*Data*.
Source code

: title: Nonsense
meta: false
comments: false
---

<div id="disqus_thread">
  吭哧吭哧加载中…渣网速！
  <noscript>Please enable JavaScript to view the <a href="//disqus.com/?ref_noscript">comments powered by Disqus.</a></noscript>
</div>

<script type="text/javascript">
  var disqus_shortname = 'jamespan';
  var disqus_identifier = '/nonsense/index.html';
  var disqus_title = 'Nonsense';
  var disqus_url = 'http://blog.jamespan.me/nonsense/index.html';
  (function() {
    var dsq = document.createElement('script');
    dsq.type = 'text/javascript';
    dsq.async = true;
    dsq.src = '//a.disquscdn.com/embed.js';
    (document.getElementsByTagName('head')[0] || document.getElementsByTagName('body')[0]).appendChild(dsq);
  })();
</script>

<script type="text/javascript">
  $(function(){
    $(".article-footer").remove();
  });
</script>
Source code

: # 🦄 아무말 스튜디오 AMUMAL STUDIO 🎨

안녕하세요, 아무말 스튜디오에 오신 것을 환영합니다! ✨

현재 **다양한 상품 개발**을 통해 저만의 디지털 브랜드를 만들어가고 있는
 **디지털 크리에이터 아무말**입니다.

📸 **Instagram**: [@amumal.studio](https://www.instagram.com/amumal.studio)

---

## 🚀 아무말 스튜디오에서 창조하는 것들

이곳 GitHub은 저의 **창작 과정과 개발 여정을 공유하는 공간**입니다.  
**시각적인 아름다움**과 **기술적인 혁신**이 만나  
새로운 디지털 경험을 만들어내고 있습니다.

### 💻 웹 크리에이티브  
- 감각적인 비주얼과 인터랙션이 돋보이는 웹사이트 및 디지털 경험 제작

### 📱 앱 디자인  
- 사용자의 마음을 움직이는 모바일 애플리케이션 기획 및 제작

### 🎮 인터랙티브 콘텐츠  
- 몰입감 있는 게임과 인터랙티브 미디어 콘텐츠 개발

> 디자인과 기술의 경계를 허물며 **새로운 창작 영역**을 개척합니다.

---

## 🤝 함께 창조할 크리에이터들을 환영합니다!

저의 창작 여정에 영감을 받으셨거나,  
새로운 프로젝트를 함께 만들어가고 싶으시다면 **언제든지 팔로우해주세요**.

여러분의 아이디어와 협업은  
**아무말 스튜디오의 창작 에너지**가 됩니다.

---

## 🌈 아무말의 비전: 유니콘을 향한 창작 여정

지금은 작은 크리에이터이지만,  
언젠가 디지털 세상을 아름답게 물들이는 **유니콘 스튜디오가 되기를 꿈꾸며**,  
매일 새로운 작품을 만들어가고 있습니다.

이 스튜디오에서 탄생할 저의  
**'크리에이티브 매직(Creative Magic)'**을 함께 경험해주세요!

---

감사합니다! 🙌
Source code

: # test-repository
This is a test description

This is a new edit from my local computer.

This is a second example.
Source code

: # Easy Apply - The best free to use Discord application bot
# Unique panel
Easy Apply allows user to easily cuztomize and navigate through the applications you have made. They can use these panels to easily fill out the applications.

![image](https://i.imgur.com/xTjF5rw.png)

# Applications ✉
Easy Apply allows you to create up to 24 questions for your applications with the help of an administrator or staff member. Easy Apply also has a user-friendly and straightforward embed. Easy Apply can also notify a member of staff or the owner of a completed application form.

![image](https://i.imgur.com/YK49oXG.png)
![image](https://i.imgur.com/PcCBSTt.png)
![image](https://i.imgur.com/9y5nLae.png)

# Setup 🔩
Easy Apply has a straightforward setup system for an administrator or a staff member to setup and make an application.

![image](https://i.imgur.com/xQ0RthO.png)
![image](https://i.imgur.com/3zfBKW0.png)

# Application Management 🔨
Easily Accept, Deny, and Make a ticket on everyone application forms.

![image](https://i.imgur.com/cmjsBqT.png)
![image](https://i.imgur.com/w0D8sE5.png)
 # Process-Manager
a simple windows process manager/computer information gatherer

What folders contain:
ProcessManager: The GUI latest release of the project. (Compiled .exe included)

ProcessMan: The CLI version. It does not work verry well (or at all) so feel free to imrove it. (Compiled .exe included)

*Exercise*. Each line in the records above that contains the word "user" must be copied.

*Solution to this problem*.
Easy Apply allows user to easily cuztomize and navigate through the applications you have made. They can use these panels to easily fill out the applications.
Easy Apply allows you to create up to 24 questions for your applications with the help of an administrator or staff member. Easy Apply also has a user-friendly and straightforward embed. Easy Apply can also notify a member of staff or the owner of a completed application form.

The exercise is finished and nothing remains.